Génération victimes, épisode 3 : l’inculture, moteur de la victimocratie

Le troisième épisode de la série « Génération victimes » se concentre aujourd’hui sur un phénomène puissant : l’absence, simulée ou authentique, d’une quelconque culture permettant le recul, la prise de distance, et la mise en perspective de faits. Ce manque de culture se traduit à la fois par de la bêtise et une crédulité naïve, que ce soit chez les « victimes » ou parmi leur auditoire.

Violez, violez, violez ! Je dis aux hommes : violez les femmes. D’ailleurs, je viole la mienne tous les soirs.
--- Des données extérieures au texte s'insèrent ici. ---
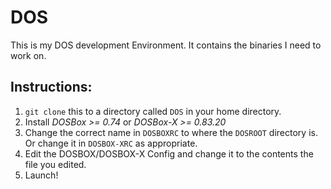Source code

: # DOS

This is my DOS development Environment. It contains
the binaries I need to work on.

## Instructions:

1. `git clone` this to a directory called `DOS` in your home
directory. 
2. Install *DOSBox >= 0.74* or *DOSBox-X >= 0.83.20*
3. Change the correct name in `DOSBOXRC` to where the `DOSROOT`
   directory is. Or change it in `DOSBOX-XRC` as appropriate.
4. Edit the DOSBOX/DOSBOX-X Config and change it to the contents the file you edited.
5. Launch!
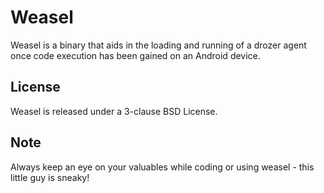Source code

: Weasel
=======

Weasel is a binary that aids in the loading and running of a drozer agent once code execution has been gained on an Android device.

License
-------

Weasel is released under a 3-clause BSD License.

Note
----
Always keep an eye on your valuables while coding or using weasel - this little guy is sneaky!
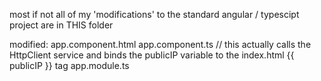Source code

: 
most if not all of my 'modifications' to the standard angular / typescipt project are in THIS folder

modified:
app.component.html
app.component.ts // this actually calls the HttpClient service and binds the publicIP variable to the index.html {{ publicIP }} tag
app.module.ts
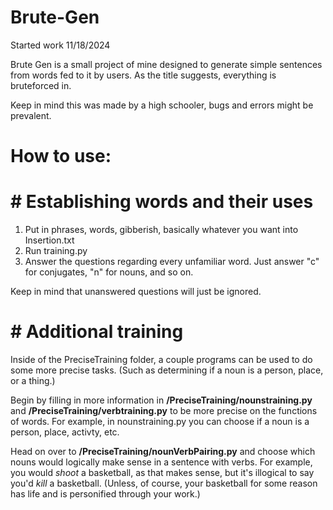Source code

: # Brute-Gen
Started work 11/18/2024

Brute Gen is a small project of mine designed to generate simple sentences from words fed to it by users. As the title suggests, everything is bruteforced in.

Keep in mind this was made by a high schooler, bugs and errors might be prevalent.

# How to use:

# # Establishing words and their uses
1. Put in phrases, words, gibberish, basically whatever you want into Insertion.txt
2. Run training.py
3. Answer the questions regarding every unfamiliar word. Just answer "c" for conjugates, "n" for nouns, and so on.

Keep in mind that unanswered questions will just be ignored.

# # Additional training
Inside of the PreciseTraining folder, a couple programs can be used to do some more precise tasks. (Such as determining if a noun is a person, place, or a thing.)

Begin by filling in more information in **/PreciseTraining/nounstraining.py** and **/PreciseTraining/verbtraining.py** to be more precise on the functions of words. For example, in nounstraining.py you can choose if a noun is a person, place, activty, etc.

Head on over to **/PreciseTraining/nounVerbPairing.py** and choose which nouns would logically make sense in a sentence with verbs.
For example, you would _shoot_ a basketball, as that makes sense, but it's illogical to say you'd _kill_ a basketball. (Unless, of course, your basketball for some reason has life and is personified through your work.)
Exaspéré, Alain Finkielkraut explose en une saillie ironique. Ce 13 novembre 2019, l’académicien est invité sur le plateau de l’émission « La grande confrontation » pour débattre autour du thème «  »Toutes les opinions sont-elles bonnes à dire ? ». Autour de la table, la militante Caroline de Haas (déjà citée dans l’épisode 2) se désole :

Vous n’avez pas le droit de dire ça, monsieur Finkielkraut ! Ce n’est pas drôle […] Ce n’est pas du second degré. Ce n’est pas drôle.

Capture d’écran de l’émission (source ici).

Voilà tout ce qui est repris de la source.